Andrew McLeod, a veteran media analyst at Morgan Stanley, has claimed Fairfax would reach a higher price if its various businesses divisions were sold off separately, rather than sold as a whole.
In a note to clients, he said such a break-up was “plausible”, and could realise a price of $2.1 billion, or 90 cents a share. Fairfax’s closing share price yesterday was 51.5 cents, giving it a total market capitalisation of $1.4 billion. Fairfax’s board has faced pressure from institutional shareholders in recent months to sell off parts of the company.
This issue is top of mind for the best directors as they consider their duty to maximise return to their shareholders. If the company is more valuable in the long-term after being split up, it should be.
Why companies break up
Separation often helps companies market themselves better, explains Piera Murone, a partner and executive director at accountancy firm Pitcher Partners.
“Sometimes a company is actually two separate businesses. Together in a group both can get lost, but separately they have their own identity,” she says. “The value can be visible when they’re separately branded.
“And there are benefits to having a team that’s purely focused on one thing.”
What guides a valuation?
A multiple of future earnings is used as a basic valuation for a part of a company. This is what McLeod did with Fairfax, and it’s a very common methodology used to evaluate break-up values. The exact multiple differs from industry to industry, guided by set principles.
“Once upon a time, a valuer would say, ‘based on my experience, a multiple of ‘x’ or ‘y’ is appropriate,” Pierra says. “But the valuations standard issued by the Accounting Ethical Standards Board a few years ago means that valuers can no longer pull a figure out of the air. They need to do proper analysis and research to support the multiple applied.”
Pierra is referring to the APES225 Valuation Services guidelines, issued by the self-regulatory body for chartered accountants in 2008. It sets out what valuers should take into account when issuing guidance to companies, and includes things such as a listing of assumptions and an explanation of the reasons behind them coming to the conclusions they did in the valuation report.
Factors to consider: Synergies, costs, managers and customers
Valuers don’t just rely on things like revenue and common multiples of EBITDA when giving a valuation. Breaking up a company is the reverse of doing an acquisition, so valuations of both transactions tend to take similar concerns into account.
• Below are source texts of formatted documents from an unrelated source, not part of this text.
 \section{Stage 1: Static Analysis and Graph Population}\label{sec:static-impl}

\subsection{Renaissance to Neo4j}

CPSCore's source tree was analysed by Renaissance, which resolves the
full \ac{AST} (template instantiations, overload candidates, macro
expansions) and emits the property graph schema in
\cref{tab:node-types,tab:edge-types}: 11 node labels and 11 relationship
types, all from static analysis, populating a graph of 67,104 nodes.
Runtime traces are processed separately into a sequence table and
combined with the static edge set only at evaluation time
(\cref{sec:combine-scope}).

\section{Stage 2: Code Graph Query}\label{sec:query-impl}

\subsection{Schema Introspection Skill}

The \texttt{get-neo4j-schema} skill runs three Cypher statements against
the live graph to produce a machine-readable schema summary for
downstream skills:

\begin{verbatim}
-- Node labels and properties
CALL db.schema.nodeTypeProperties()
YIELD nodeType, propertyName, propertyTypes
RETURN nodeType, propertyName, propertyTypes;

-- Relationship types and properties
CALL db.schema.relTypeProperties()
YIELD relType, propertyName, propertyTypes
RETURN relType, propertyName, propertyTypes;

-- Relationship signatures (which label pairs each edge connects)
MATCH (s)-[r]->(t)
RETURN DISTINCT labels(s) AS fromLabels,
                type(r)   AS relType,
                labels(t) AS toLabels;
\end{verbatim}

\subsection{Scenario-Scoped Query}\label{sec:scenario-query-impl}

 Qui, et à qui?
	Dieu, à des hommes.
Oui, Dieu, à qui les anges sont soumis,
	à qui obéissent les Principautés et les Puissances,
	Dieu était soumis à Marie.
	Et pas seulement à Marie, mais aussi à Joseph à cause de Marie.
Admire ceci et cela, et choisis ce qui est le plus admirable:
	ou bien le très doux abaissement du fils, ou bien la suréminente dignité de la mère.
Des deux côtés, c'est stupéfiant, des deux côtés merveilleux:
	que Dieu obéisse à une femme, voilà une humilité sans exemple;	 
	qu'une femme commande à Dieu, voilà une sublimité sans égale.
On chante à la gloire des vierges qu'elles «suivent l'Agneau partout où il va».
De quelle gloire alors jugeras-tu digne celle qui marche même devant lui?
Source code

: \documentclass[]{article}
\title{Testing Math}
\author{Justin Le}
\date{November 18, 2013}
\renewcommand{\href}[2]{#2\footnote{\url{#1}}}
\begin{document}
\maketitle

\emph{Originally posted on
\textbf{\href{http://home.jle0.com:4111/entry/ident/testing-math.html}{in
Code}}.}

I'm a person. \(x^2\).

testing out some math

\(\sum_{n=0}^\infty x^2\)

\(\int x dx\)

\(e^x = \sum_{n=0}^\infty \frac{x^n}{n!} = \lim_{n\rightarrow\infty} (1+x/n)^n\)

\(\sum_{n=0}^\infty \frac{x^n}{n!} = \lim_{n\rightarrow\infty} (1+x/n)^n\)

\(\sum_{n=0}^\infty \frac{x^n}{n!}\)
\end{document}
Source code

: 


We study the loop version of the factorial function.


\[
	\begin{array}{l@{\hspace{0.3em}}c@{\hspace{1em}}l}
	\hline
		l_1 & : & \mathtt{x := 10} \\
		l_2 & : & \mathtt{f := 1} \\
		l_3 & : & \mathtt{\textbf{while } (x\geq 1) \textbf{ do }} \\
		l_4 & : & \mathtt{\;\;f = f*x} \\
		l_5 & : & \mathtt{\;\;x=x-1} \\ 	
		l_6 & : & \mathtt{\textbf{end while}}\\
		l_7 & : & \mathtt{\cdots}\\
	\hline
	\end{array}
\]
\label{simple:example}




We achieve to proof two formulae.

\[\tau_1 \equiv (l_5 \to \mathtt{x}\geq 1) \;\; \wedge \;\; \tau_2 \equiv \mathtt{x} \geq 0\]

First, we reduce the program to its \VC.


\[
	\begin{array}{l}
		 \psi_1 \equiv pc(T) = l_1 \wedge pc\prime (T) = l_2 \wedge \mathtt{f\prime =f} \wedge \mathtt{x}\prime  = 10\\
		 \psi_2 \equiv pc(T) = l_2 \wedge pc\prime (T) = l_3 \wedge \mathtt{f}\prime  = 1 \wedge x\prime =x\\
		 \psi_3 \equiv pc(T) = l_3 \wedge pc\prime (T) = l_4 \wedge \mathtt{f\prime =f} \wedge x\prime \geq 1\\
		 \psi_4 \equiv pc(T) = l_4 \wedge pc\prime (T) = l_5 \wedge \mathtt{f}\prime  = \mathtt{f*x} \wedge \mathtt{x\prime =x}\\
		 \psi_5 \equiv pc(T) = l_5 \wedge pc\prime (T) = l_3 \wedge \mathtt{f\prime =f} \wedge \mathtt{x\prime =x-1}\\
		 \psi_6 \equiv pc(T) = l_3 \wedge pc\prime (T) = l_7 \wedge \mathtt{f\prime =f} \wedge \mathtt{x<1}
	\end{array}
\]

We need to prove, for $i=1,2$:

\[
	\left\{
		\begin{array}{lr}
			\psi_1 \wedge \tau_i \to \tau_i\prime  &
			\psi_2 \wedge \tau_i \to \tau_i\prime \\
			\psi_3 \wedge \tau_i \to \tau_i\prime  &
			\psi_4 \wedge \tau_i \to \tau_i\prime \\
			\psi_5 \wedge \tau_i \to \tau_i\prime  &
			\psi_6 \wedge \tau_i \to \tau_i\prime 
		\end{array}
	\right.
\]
“Acquisitions look at synergies,” Pierra says. “So do companies considering their break-up value.”
The degree to which things like IT, finance and human resource functions are bound together affects the ease and valuation of breaking off a part of the company, both from an initial and an ongoing cost perspective.
“You’ve also got the factor that large companies are often able to organise great supplier discounts, resulting in their ability to purchase at greater volume.” Companies need to consider how splitting up will impact their ongoing input costs.
Another factor is the management team of the new, broken-up entity. Their competence will affect the value of the carve-out.
“And then, you need to consider the impact on the customers,” Piera adds. “Is there likely to be negative sentiment, for example?”
At the end of the day, assessing the breakup value of a company is both an art and a science, she says.
“The ‘art’ is applying commercial knowledge and judgement. The ‘science’ is making sure you do the proper research and analysis.”